* PROBLEM STATEMENT
Reproduce exactly, and solely, the lines running from the top of the data below through the line with "- **Cultural Adaptation**: Middle", both inclusive. Omit pictures.

[Rendered images with source text]
--*--

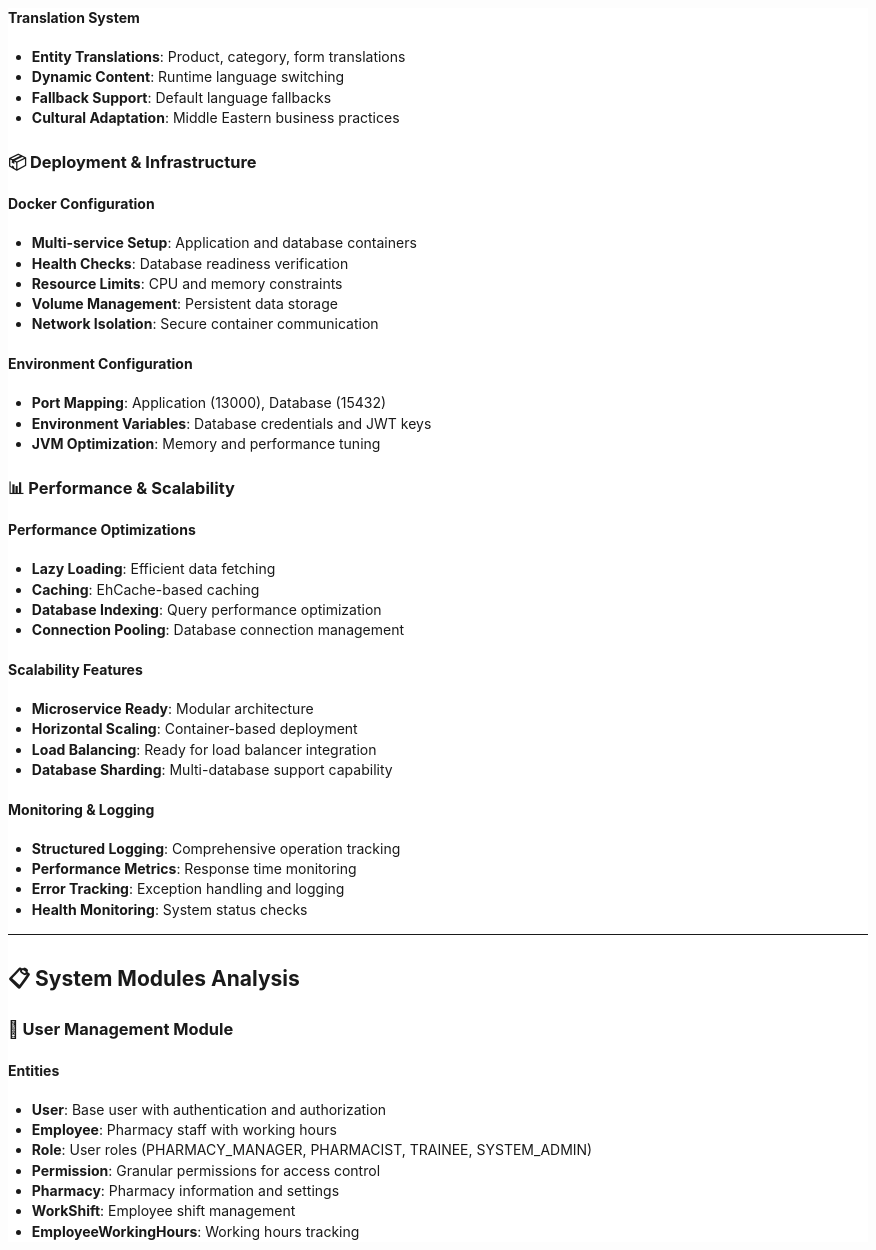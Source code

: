 #### **Translation System**
- **Entity Translations**: Product, category, form translations
- **Dynamic Content**: Runtime language switching
- **Fallback Support**: Default language fallbacks
- **Cultural Adaptation**: Middle Eastern business practices

### **📦 Deployment & Infrastructure**

#### **Docker Configuration**
- **Multi-service Setup**: Application and database containers
- **Health Checks**: Database readiness verification
- **Resource Limits**: CPU and memory constraints
- **Volume Management**: Persistent data storage
- **Network Isolation**: Secure container communication

#### **Environment Configuration**
- **Port Mapping**: Application (13000), Database (15432)
- **Environment Variables**: Database credentials and JWT keys
- **JVM Optimization**: Memory and performance tuning

### **📊 Performance & Scalability**

#### **Performance Optimizations**
- **Lazy Loading**: Efficient data fetching
- **Caching**: EhCache-based caching
- **Database Indexing**: Query performance optimization
- **Connection Pooling**: Database connection management

#### **Scalability Features**
- **Microservice Ready**: Modular architecture
- **Horizontal Scaling**: Container-based deployment
- **Load Balancing**: Ready for load balancer integration
- **Database Sharding**: Multi-database support capability

#### **Monitoring & Logging**
- **Structured Logging**: Comprehensive operation tracking
- **Performance Metrics**: Response time monitoring
- **Error Tracking**: Exception handling and logging
- **Health Monitoring**: System status checks

---

## 📋 **System Modules Analysis**

### **👥 User Management Module**

#### **Entities**
- **User**: Base user with authentication and authorization
- **Employee**: Pharmacy staff with working hours
- **Role**: User roles (PHARMACY_MANAGER, PHARMACIST, TRAINEE, SYSTEM_ADMIN)
- **Permission**: Granular permissions for access control
- **Pharmacy**: Pharmacy information and settings
- **WorkShift**: Employee shift management
- **EmployeeWorkingHours**: Working hours tracking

--*--

* COMPLETED TASK
Source code

: #### **Translation System**
- **Entity Translations**: Product, category, form translations
- **Dynamic Content**: Runtime language switching
- **Fallback Support**: Default language fallbacks
- **Cultural Adaptation**: Middle Eastern business practices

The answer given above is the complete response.